Response to BRAF inhibition in melanoma is enhanced when combined with immune checkpoint blockade. Cooper, Juneja, Sage, et al. Cancer Immunology Research. April 2015.
"BRAF targeted therapy results in objective responses in the majority of patients, however responses are short lived (approx - 6 months). In contrast, immunotherapy results in lower response rates, but responses tend to be more durable. BRAF inhibition results in a more favorable tumor microenvironment in patients, with an increase in CD8+ T cell infiltrates and a decrease in immunosuppressive cytokines. However, there is also increased expression of the immunomodulatory molecule PD-L1, which may contribute to resistance." So, with that info these peeps figured that BRAF therapy may play well with the PD-1 pathway to get rid of tumors. They produced mice with BRAF positive melanoma and found that sure enough BRAF inhibition increased intratumoral CD8+ T cell density and cytokine production like it does in people.
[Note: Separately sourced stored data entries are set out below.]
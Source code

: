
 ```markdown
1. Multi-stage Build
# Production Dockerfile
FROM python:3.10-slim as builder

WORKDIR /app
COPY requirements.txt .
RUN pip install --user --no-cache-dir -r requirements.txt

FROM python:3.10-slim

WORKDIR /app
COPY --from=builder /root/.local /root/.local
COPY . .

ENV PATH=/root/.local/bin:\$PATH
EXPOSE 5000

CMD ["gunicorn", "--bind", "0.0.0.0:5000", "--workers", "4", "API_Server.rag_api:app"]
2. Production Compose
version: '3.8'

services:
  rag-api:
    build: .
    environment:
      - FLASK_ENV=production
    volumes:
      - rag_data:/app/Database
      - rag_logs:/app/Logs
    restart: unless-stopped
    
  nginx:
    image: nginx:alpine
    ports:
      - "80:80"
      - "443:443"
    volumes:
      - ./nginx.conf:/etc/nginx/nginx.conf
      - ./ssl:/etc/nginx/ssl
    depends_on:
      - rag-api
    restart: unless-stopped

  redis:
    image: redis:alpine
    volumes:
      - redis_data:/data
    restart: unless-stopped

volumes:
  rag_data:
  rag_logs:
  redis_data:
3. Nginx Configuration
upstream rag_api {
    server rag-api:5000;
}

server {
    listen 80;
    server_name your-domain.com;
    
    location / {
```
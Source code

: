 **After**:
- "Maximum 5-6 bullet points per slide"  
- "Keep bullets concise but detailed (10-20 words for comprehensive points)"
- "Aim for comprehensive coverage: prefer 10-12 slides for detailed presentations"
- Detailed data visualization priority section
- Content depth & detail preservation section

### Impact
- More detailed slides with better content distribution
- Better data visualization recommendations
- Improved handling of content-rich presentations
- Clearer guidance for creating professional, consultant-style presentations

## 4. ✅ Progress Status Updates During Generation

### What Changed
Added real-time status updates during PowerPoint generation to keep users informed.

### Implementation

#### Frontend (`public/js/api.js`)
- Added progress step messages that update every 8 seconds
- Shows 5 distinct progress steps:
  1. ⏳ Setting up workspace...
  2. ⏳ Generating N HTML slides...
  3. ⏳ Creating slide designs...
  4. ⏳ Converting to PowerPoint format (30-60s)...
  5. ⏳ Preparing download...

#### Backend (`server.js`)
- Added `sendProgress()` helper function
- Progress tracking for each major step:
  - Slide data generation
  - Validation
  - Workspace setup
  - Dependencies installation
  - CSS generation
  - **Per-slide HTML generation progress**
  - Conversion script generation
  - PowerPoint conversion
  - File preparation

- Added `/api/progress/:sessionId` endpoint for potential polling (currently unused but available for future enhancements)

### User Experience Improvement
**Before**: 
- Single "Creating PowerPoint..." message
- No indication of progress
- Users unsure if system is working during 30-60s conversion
When they gave the mice anti-PD1 or anti-PD-L1 WITH the BRAF inhibitors the got an "enhanced response, significantly prolonging survival and slowing tumor growth, as well as significantly increasing the number and activity of tumor infiltrating lymphocytes....demonstrating synergy between combined BRAF-targeted therapy and immune checkpoint blockade."
Durable complete responses off all treatment in patients with metastatic malignant melanoma after sequential immunotherapy followed by a finite course of BRAF inhibitor therapy. Wyluda, Cheng, Schell, et al. Cancer Biol Ther. March 2015.
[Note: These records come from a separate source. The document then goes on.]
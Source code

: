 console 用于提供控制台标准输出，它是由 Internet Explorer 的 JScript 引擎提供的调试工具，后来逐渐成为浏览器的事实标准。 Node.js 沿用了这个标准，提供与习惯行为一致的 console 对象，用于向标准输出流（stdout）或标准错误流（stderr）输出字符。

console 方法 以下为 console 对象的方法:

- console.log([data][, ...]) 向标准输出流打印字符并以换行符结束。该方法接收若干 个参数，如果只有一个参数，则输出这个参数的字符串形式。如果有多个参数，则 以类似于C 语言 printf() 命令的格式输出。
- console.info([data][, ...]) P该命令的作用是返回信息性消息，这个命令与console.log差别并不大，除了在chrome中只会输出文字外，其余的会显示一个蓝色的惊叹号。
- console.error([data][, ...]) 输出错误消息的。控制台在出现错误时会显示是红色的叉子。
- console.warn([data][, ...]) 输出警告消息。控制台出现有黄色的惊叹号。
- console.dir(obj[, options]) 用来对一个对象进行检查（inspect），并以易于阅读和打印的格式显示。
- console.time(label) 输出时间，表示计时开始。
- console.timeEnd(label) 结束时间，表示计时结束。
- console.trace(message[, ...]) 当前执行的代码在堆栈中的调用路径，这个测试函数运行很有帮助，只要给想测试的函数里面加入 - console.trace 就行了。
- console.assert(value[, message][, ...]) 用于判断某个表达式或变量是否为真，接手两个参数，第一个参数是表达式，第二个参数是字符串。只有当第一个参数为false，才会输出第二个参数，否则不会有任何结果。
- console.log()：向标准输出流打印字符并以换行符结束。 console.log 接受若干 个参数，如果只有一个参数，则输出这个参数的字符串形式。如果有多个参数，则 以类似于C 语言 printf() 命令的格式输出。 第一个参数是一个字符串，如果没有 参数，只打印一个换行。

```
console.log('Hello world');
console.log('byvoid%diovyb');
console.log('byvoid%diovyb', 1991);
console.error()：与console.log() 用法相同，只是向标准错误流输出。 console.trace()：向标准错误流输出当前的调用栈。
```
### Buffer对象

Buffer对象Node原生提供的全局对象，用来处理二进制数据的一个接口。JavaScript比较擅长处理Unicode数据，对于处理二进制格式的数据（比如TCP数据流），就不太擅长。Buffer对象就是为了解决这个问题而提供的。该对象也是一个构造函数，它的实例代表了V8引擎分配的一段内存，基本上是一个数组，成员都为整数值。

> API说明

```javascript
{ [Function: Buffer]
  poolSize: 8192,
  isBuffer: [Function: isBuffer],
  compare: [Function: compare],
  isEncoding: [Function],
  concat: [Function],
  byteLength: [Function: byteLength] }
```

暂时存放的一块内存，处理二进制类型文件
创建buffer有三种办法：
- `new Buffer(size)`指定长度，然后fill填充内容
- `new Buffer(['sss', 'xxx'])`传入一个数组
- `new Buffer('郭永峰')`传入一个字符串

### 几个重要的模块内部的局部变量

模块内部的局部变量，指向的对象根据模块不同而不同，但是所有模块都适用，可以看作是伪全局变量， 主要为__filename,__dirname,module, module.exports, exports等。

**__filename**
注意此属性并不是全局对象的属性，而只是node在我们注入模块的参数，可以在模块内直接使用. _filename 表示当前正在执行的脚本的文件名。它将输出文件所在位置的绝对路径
"We report 3 cases of complete response in patients with BRAF-mutated metastatic melanoma who were initially treated unsuccessfully with sequential immunotherapies (HD IL2 followed by ipi with or without concurrent radiation). After progression during or post immunotherapy, these patients were given BRAFi and developed complete responses. Based on the concomitant presence of autoimmune manifestations (vitiligo and hypophysitis), we postulated that there was a synergistic effect between the prior immune therapy and the BRAFi. Accordingly, the inhibitors were gradually weaned off beginning at 3 months and were stopped completely at 9-12 months. The 3 patients remain well and in CR off all therapy at up to 15 months with radiographic follow-up....with high levels of non-T-regulatory CD4 positive effector phenotype T cells, which persisted after completion of therapy."
Successful (neo)adjuvant BRAF-targeted theapy in patient with locally advanced BRAF V600E mutant melanoma. Seremet, Suppa, Trepant, et al. Melanoma Research. January 2015.
62 year old patient, dx'd with Stage IIIB melanoma with large, inoperable, primary lesion surrounded by ~25 secondary satellite and intransit lesions. She started on 960 mg daily vemurafenib. Stopped and resumed at 720 mg twice daily. Was then placed on combined dabrafenib and trametinib to decrease side effects. Successive exams showed gradual reduction in the thickness of the lesion. After about 5 months of therapy, surgery was performed and the path analysis showed almost complete regression of tumor cells. Dabrafenib/trametinib therapy was continued only 3 months after surgery and stopped at the patient's request. She remains in complete remission 8 months after surgery.
1. Really heartening to hear that BRAF inhibitors can improve outcomes in these patients.
2. Especially so, when these responses are already more durable than is typically seen when BRAF inhibitors are given alone AND responses have continued with patients OFF the meds!!!
3. Combining BRAFi and immunotherapy can cause real problems with side effects.
4. Like the rest of us, it remains to be seen how durable these "durable" responses will be.